1

8 years and eight months ago, the first part of my question was answered perfectly for a boxplot with a missing grouping level by Stephan Kolassa when one level (12) was missing:

How to do a boxplot in R with a missing grouping level

data <- data.frame(y=rnorm(200),month=sample(c(1:11,13:15),200,replace=TRUE))
with(data,boxplot(y~factor(month,levels=1:15)))

But how should I create a dataframe not just for month as a factor but combined with a two-level factor, say age (young vs old)?

I have tried several possibilities without success.

2 Answers2

0

Let's create some data including a second factor (note that I already define the original data as ordered factors):

nn <- 1000
set.seed(1)  # for replicability
data <- data.frame(y=rnorm(nn),
    month=ordered(sample(c(1:11,13:15),nn,replace=TRUE),levels=1:15),
    age=ordered(sample(c("young","old"),nn,replace=TRUE),levels=c("young","old")))
colors <- structure(c("green","red"),.Names=levels(data$age))

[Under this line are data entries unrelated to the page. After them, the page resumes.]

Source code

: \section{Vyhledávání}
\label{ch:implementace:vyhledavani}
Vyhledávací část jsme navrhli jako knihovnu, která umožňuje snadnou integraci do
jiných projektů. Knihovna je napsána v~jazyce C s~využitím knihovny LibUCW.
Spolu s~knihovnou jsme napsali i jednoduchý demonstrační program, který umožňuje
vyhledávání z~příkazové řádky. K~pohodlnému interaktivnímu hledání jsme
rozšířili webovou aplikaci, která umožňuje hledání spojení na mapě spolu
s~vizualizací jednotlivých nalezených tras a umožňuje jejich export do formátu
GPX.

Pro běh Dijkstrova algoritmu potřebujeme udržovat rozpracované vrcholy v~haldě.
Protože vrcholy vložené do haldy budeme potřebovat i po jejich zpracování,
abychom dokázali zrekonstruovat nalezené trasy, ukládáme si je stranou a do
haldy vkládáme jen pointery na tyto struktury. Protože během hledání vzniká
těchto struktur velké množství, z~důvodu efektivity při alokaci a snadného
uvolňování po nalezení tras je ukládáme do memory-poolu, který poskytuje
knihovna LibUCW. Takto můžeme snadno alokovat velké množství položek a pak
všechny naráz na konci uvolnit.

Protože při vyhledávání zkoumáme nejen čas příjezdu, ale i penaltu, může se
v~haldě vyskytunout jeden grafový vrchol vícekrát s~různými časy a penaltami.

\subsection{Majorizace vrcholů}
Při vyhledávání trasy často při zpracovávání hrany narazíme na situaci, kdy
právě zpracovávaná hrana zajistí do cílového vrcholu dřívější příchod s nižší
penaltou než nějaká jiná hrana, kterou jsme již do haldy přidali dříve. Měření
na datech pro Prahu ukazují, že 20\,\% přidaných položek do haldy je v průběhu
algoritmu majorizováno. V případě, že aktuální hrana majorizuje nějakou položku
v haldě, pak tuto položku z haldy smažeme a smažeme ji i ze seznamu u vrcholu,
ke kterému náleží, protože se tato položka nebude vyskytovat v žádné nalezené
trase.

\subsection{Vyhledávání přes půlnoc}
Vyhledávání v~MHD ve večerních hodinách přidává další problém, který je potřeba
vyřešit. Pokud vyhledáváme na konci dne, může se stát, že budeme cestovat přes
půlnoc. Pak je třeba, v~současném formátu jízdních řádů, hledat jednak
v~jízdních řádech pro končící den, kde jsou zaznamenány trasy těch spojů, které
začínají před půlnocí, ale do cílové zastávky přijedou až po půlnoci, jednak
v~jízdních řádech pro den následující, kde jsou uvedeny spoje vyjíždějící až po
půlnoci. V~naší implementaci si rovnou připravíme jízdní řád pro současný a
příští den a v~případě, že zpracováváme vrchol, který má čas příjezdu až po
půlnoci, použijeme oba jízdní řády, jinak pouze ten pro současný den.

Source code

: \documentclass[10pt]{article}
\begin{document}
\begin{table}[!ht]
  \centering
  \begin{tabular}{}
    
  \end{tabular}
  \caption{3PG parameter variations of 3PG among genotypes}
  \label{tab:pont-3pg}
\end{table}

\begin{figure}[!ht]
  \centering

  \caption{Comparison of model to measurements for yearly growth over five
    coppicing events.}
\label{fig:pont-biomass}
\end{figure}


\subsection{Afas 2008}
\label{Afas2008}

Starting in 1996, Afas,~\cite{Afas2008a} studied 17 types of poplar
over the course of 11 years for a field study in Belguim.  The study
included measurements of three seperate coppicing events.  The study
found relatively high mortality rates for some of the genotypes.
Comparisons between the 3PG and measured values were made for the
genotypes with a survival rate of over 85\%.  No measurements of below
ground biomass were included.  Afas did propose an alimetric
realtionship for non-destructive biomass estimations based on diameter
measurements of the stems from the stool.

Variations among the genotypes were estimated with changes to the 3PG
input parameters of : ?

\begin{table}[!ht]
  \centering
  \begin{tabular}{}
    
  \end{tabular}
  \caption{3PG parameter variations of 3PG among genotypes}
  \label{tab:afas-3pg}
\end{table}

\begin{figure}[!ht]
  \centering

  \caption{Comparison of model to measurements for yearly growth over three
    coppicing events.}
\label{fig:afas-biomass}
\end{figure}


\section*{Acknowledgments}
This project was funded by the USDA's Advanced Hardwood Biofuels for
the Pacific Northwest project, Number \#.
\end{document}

In principle, R deals quite gracefully with interactions of factors (as for statistical models, and specified in the same way), so the following "works":

with(data,boxplot(y~age*month))

Unfortunately, it looks very bad. While we do have two missing boxplots, everything else is jumbled together, and the annotations on the horizontal axis are hard to understand. (Also, if we feed in the colors, the order comes out all wrong.)

The key is to call boxplot() without plotting and store the results, which contain all the information we need to plot the boxplot. Afterwards, we plot the boxplots in a nicer and more informative way.

Calculate all the information and store them without plotting:

foo <- with(data,boxplot(y~age*month, plot=FALSE))

Take a look at foo and see how it contains all the information. Specifically, note that foo$names tells us that the data is ordered such that we first have the two entries for month 1, then two for month 2 etc. (rather than first having 15 entries for young, followed by 15 for old, which we would get by specifying month*age rather than age*month, in which case we would need to adapt the subsequent script accordingly).

Here is a little magic to extract the age category for each entry, using strsplit on foo$names:

(age_category <- sapply(strsplit(foo$names,".",fixed=TRUE),"[",1))

Now, let's plot this. First, we will group the two boxplots for the two age categories in each month together and leave some space between the months. For this, we specify where we want to plot:

n_months <- max(as.numeric(as.character(data$month)))
(xx <- as.vector(rbind(3*(0:(n_months-1))+1, 3*(0:(n_months-1))+2)))

Now we plot, using the bxp() function, feeding the xx vector into the at parameter, and using our named (!) vector of colors above for the boxfill parameter. We suppress the horizontal axis.

bxp(foo, at=xx, boxfill=colors[age_category], las=1, xlab="Month", xaxt="n")

Note how the two boxplots for month=12 are missing. It should also work if some particular combination between month and age has no data. Add the horizontal axis:

axis(1,at=3*(1:n_months)-1.5,labels=1:n_months)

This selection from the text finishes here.